Sunday was my wife, Christine's, first long ride in the Spider. Sure, she had been on numerous short trips around town with me, but nothing of any substance, nothing that could be considered tourism. Truth be told, a day traveling out in the countryside for the sake of seeing the countryside and dancing down the roads is not really her thing like it is for me, but she was a good sport and agreed to spend the day with me out in the sunshine and fresh air, getting out of the big city and into nature to see the fields, forests, and waterways. To ride the roller coasters of southeastern Minnesota and southwestern Wisconsin, areas I've been enjoying for years by motorcycle. To get out and say hello to the cows.

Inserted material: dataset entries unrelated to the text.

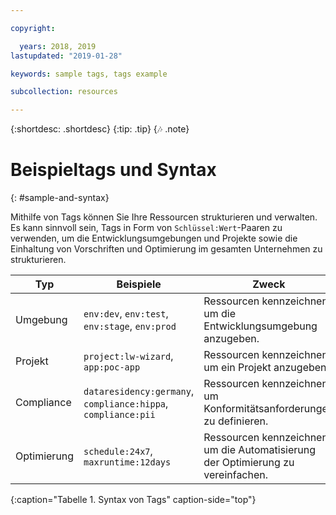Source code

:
```yaml
---

copyright:

  years: 2018, 2019
lastupdated: "2019-01-28"

keywords: sample tags, tags example

subcollection: resources

---
```


{:shortdesc: .shortdesc}
{:tip: .tip}
{:notes: .note}


# Beispieltags und Syntax
{: #sample-and-syntax}

Mithilfe von Tags können Sie Ihre Ressourcen strukturieren und verwalten. Es kann sinnvoll sein, Tags in Form von `Schlüssel:Wert`-Paaren zu verwenden, um die Entwicklungsumgebungen und Projekte sowie die Einhaltung von Vorschriften und Optimierung im gesamten Unternehmen zu strukturieren.

| Typ | Beispiele | Zweck |
|------|----------|---------|
| Umgebung | `env:dev`, `env:test`, `env:stage`, `env:prod` | Ressourcen kennzeichnen, um die Entwicklungsumgebung anzugeben.|
| Projekt | `project:lw-wizard`, `app:poc-app` | Ressourcen kennzeichnen, um ein Projekt anzugeben. |
| Compliance | `dataresidency:germany`, `compliance:hippa`, `compliance:pii` | Ressourcen kennzeichnen, um Konformitätsanforderungen zu definieren. |
| Optimierung | `schedule:24x7`, `maxruntime:12days` | Ressourcen kennzeichnen, um die Automatisierung der Optimierung zu vereinfachen. |
{:caption="Tabelle 1. Syntax von Tags" caption-side="top"}
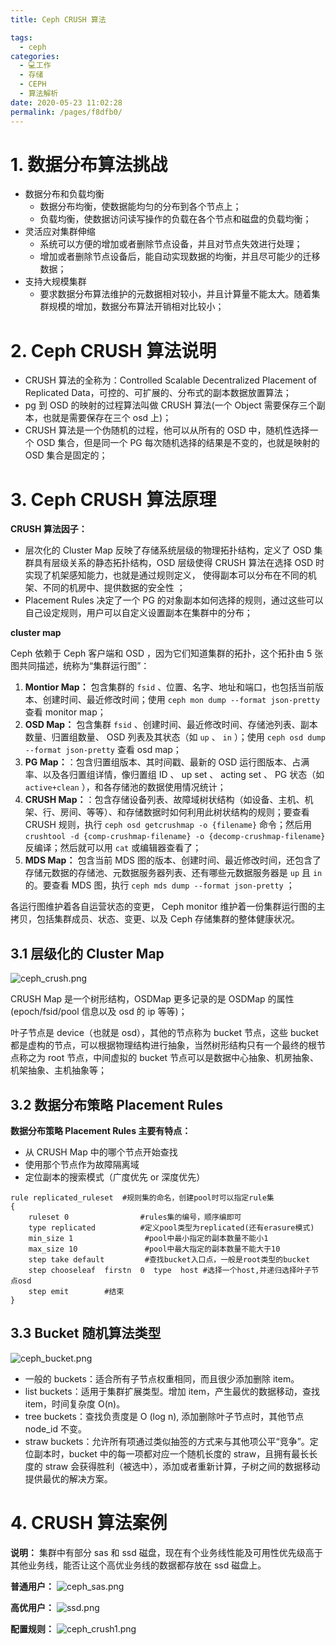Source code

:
 ```yaml
---
title: Ceph CRUSH 算法

tags: 
  - ceph
categories: 
  - 💻工作
  - 存储
  - CEPH
  - 算法解析
date: 2020-05-23 11:02:28
permalink: /pages/f8dfb0/
---
```


# 1. 数据分布算法挑战
 - 数据分布和负载均衡
   - 数据分布均衡，使数据能均匀的分布到各个节点上；
   - 负载均衡，使数据访问读写操作的负载在各个节点和磁盘的负载均衡；
 - 灵活应对集群伸缩
   - 系统可以方便的增加或者删除节点设备，并且对节点失效进行处理；
   - 增加或者删除节点设备后，能自动实现数据的均衡，并且尽可能少的迁移数据；
- 支持大规模集群
   - 要求数据分布算法维护的元数据相对较小，并且计算量不能太大。随着集群规模的增加，数据分布算法开销相对比较小；

# 2. Ceph CRUSH 算法说明
 - CRUSH 算法的全称为：Controlled Scalable Decentralized Placement of Replicated Data，可控的、可扩展的、分布式的副本数据放置算法；
 - pg 到 OSD 的映射的过程算法叫做 CRUSH 算法(一个 Object 需要保存三个副本，也就是需要保存在三个 osd 上)；
 - CRUSH 算法是一个伪随机的过程，他可以从所有的 OSD 中，随机性选择一个 OSD 集合，但是同一个 PG 每次随机选择的结果是不变的，也就是映射的 OSD 集合是固定的；

# 3. Ceph CRUSH 算法原理
**CRUSH 算法因子：**

 - 层次化的 Cluster Map
反映了存储系统层级的物理拓扑结构，定义了 OSD 集群具有层级关系的静态拓扑结构，OSD 层级使得 CRUSH 算法在选择 OSD 时实现了机架感知能力，也就是通过规则定义， 使得副本可以分布在不同的机架、不同的机房中、提供数据的安全性 ；
 - Placement Rules
决定了一个 PG 的对象副本如何选择的规则，通过这些可以自己设定规则，用户可以自定义设置副本在集群中的分布；

**cluster map**

Ceph 依赖于 Ceph 客户端和 OSD ，因为它们知道集群的拓扑，这个拓扑由 5 张图共同描述，统称为“集群运行图”：

1. **Montior Map：** 包含集群的 `fsid` 、位置、名字、地址和端口，也包括当前版本、创建时间、最近修改时间；使用 `ceph mon dump --format json-pretty` 查看 monitor map；
2. **OSD Map：** 包含集群 `fsid` 、创建时间、最近修改时间、存储池列表、副本数量、归置组数量、 OSD 列表及其状态（如 `up` 、 `in` ）；使用 `ceph osd dump --format json-pretty`  查看 osd map；
3. **PG Map：**：包含归置组版本、其时间戳、最新的 OSD 运行图版本、占满率、以及各归置组详情，像归置组 ID 、 up set 、 acting set 、 PG 状态（如 `active+clean` ），和各存储池的数据使用情况统计；
4. **CRUSH Map：**：包含存储设备列表、故障域树状结构（如设备、主机、机架、行、房间、等等）、和存储数据时如何利用此树状结构的规则；要查看 CRUSH 规则，执行 `ceph osd getcrushmap -o {filename}` 命令；然后用 `crushtool -d {comp-crushmap-filename} -o {decomp-crushmap-filename}` 反编译；然后就可以用 `cat` 或编辑器查看了；
5. **MDS Map：** 包含当前 MDS 图的版本、创建时间、最近修改时间，还包含了存储元数据的存储池、元数据服务器列表、还有哪些元数据服务器是 `up` 且 `in` 的。要查看 MDS 图，执行 `ceph mds dump --format json-pretty` ；

各运行图维护着各自运营状态的变更， Ceph monitor 维护着一份集群运行图的主拷贝，包括集群成员、状态、变更、以及 Ceph 存储集群的整体健康状况。

## 3.1 层级化的 Cluster Map
![ceph_crush.png](https://upload-images.jianshu.io/upload_images/2099201-f0f7321a9e37361f.png)

CRUSH Map 是一个树形结构，OSDMap 更多记录的是 OSDMap 的属性(epoch/fsid/pool 信息以及 osd 的 ip 等等)；

叶子节点是 device（也就是 osd），其他的节点称为 bucket 节点，这些 bucket 都是虚构的节点，可以根据物理结构进行抽象，当然树形结构只有一个最终的根节点称之为 root 节点，中间虚拟的 bucket 节点可以是数据中心抽象、机房抽象、机架抽象、主机抽象等；


## 3.2 数据分布策略 Placement Rules
**数据分布策略 Placement Rules 主要有特点：**

- 从 CRUSH Map 中的哪个节点开始查找
- 使用那个节点作为故障隔离域
- 定位副本的搜索模式（广度优先 or 深度优先）

```plain
rule replicated_ruleset  #规则集的命名，创建pool时可以指定rule集
{
    ruleset 0                #rules集的编号，顺序编即可   
    type replicated          #定义pool类型为replicated(还有erasure模式)   
    min_size 1                #pool中最小指定的副本数量不能小1
    max_size 10               #pool中最大指定的副本数量不能大于10       
    step take default         #查找bucket入口点，一般是root类型的bucket    
    step chooseleaf  firstn  0  type  host #选择一个host,并递归选择叶子节点osd     
    step emit        #结束
}
```

## 3.3 Bucket 随机算法类型
![ceph_bucket.png](https://upload-images.jianshu.io/upload_images/2099201-ac18dabc9fb44d20.png)

 - 一般的 buckets：适合所有子节点权重相同，而且很少添加删除 item。
 - list buckets：适用于集群扩展类型。增加 item，产生最优的数据移动，查找 item，时间复杂度 O(n)。
 - tree buckets：查找负责度是 O (log n), 添加删除叶子节点时，其他节点 node_id 不变。
 - straw buckets：允许所有项通过类似抽签的方式来与其他项公平“竞争”。定位副本时，bucket 中的每一项都对应一个随机长度的 straw，且拥有最长长度的 straw 会获得胜利（被选中），添加或者重新计算，子树之间的数据移动提供最优的解决方案。


# 4. CRUSH 算法案例
**说明：**
集群中有部分 sas 和 ssd 磁盘，现在有个业务线性能及可用性优先级高于其他业务线，能否让这个高优业务线的数据都存放在 ssd 磁盘上。

**普通用户：**
![ceph_sas.png](https://upload-images.jianshu.io/upload_images/2099201-1bd6980a2141bc51.png)

**高优用户：**
![ssd.png](https://upload-images.jianshu.io/upload_images/2099201-127c6f8a40938233.png)

**配置规则：**
![ceph_crush1.png](https://upload-images.jianshu.io/upload_images/2099201-0084962b3a7847b4.png)
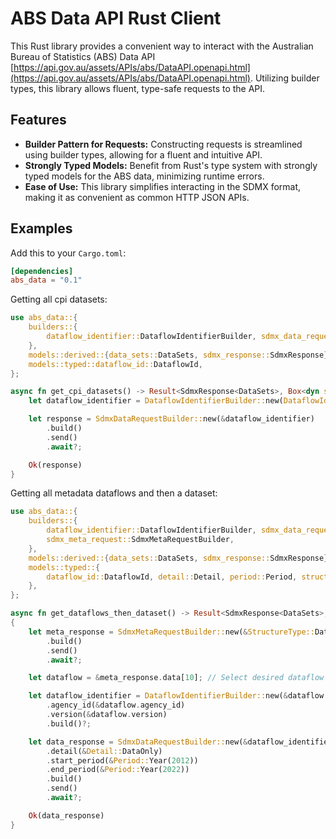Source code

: # ABS Data API Rust Client

This Rust library provides a convenient way to interact with the Australian Bureau of Statistics (ABS) Data API [https://api.gov.au/assets/APIs/abs/DataAPI.openapi.html](https://api.gov.au/assets/APIs/abs/DataAPI.openapi.html). Utilizing builder types, this library allows fluent, type-safe requests to the API.

## Features

- **Builder Pattern for Requests:** Constructing requests is streamlined using builder types, allowing for a fluent and intuitive API.
- **Strongly Typed Models:** Benefit from Rust's type system with strongly typed models for the ABS data, minimizing runtime errors.
- **Ease of Use:** This library simplifies interacting in the SDMX format, making it as convenient as common HTTP JSON APIs.
  
## Examples

Add this to your `Cargo.toml`:

```toml
[dependencies]
abs_data = "0.1"
```

Getting all cpi datasets:

```rust
use abs_data::{
    builders::{
        dataflow_identifier::DataflowIdentifierBuilder, sdmx_data_request::SdmxDataRequestBuilder
    },
    models::derived::{data_sets::DataSets, sdmx_response::SdmxResponse},
    models::typed::dataflow_id::DataflowId,
};

async fn get_cpi_datasets() -> Result<SdmxResponse<DataSets>, Box<dyn std::error::Error>> {
    let dataflow_identifier = DataflowIdentifierBuilder::new(DataflowId::CPI).build()?;

    let response = SdmxDataRequestBuilder::new(&dataflow_identifier)
        .build()
        .send()
        .await?;

    Ok(response)
}
```

Getting all metadata dataflows and then a dataset:

```rust
use abs_data::{
    builders::{
        dataflow_identifier::DataflowIdentifierBuilder, sdmx_data_request::SdmxDataRequestBuilder,
        sdmx_meta_request::SdmxMetaRequestBuilder,
    },
    models::derived::{data_sets::DataSets, sdmx_response::SdmxResponse},
    models::typed::{
        dataflow_id::DataflowId, detail::Detail, period::Period, structure_type::StructureType,
    },
};

async fn get_dataflows_then_dataset() -> Result<SdmxResponse<DataSets>, Box<dyn std::error::Error>>
{
    let meta_response = SdmxMetaRequestBuilder::new(&StructureType::DataFlow)
        .build()
        .send()
        .await?;

    let dataflow = &meta_response.data[10]; // Select desired dataflow

    let dataflow_identifier = DataflowIdentifierBuilder::new(&dataflow.id)
        .agency_id(&dataflow.agency_id)
        .version(&dataflow.version)
        .build()?;

    let data_response = SdmxDataRequestBuilder::new(&dataflow_identifier)
        .detail(&Detail::DataOnly)
        .start_period(&Period::Year(2012))
        .end_period(&Period::Year(2022))
        .build()
        .send()
        .await?;

    Ok(data_response)
}

```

I generally don't head out with a hard destination in mind, the journey vs. the destination, but having a destination is helpful for her. And what better excuse for a nice, long drive than a nice lunch? Years ago we'd discovered Buzzard Billy's Bar & Grill (a.k.a. BB's Flying Carp Cafe) in La Crosse, WI. Tasty Cajun-style cooking in the upper mid-west. Also located in Iowa, Nebraska, and Texas. (Huh, no locations in New Orleans.)
https://www.buzzardbillys.com/
And these are just the appetizers. Now, I've never been to N'Awlins to laissez les bon temps rouler, but if this WI prepared food is half as good as the original, I need to get myself down there someday.


Lunch was our reason, the Mississippi River would be our guide. After getting out of the Twin Cities area, we jumped into Wisconsin at Prescott and followed the scenic WI Hwy 35 southbound, which runs alongside the eastern shore of the Mighty Miss. We had left home at about 9:30am in hopes of being at the front end of a typical summer weekend day of rambling traffic on this great route, and that plan worked. For a good portion of the 150 or so miles to the La Crosse, WI area we were in very sparse company, but the weather was ideal and the drivers and motorcycle riders would be coming out in force as the morning went on.

WI Hwy 35 is a wonderful 2-lane highway running the western length of the state, from Lake Superior on the north to just shy of Illinois on the south, much of the southern half of the distance hugging the great river, if not within spittin' distance of it. The highway will have straight stretches, but when it is alongside the river it twists and bends, and climbs and drops, through wonderful natural scenery. Bluff County as it is known. The small towns come and go every seven or eight miles, each one contributing its own flavor to life on the river.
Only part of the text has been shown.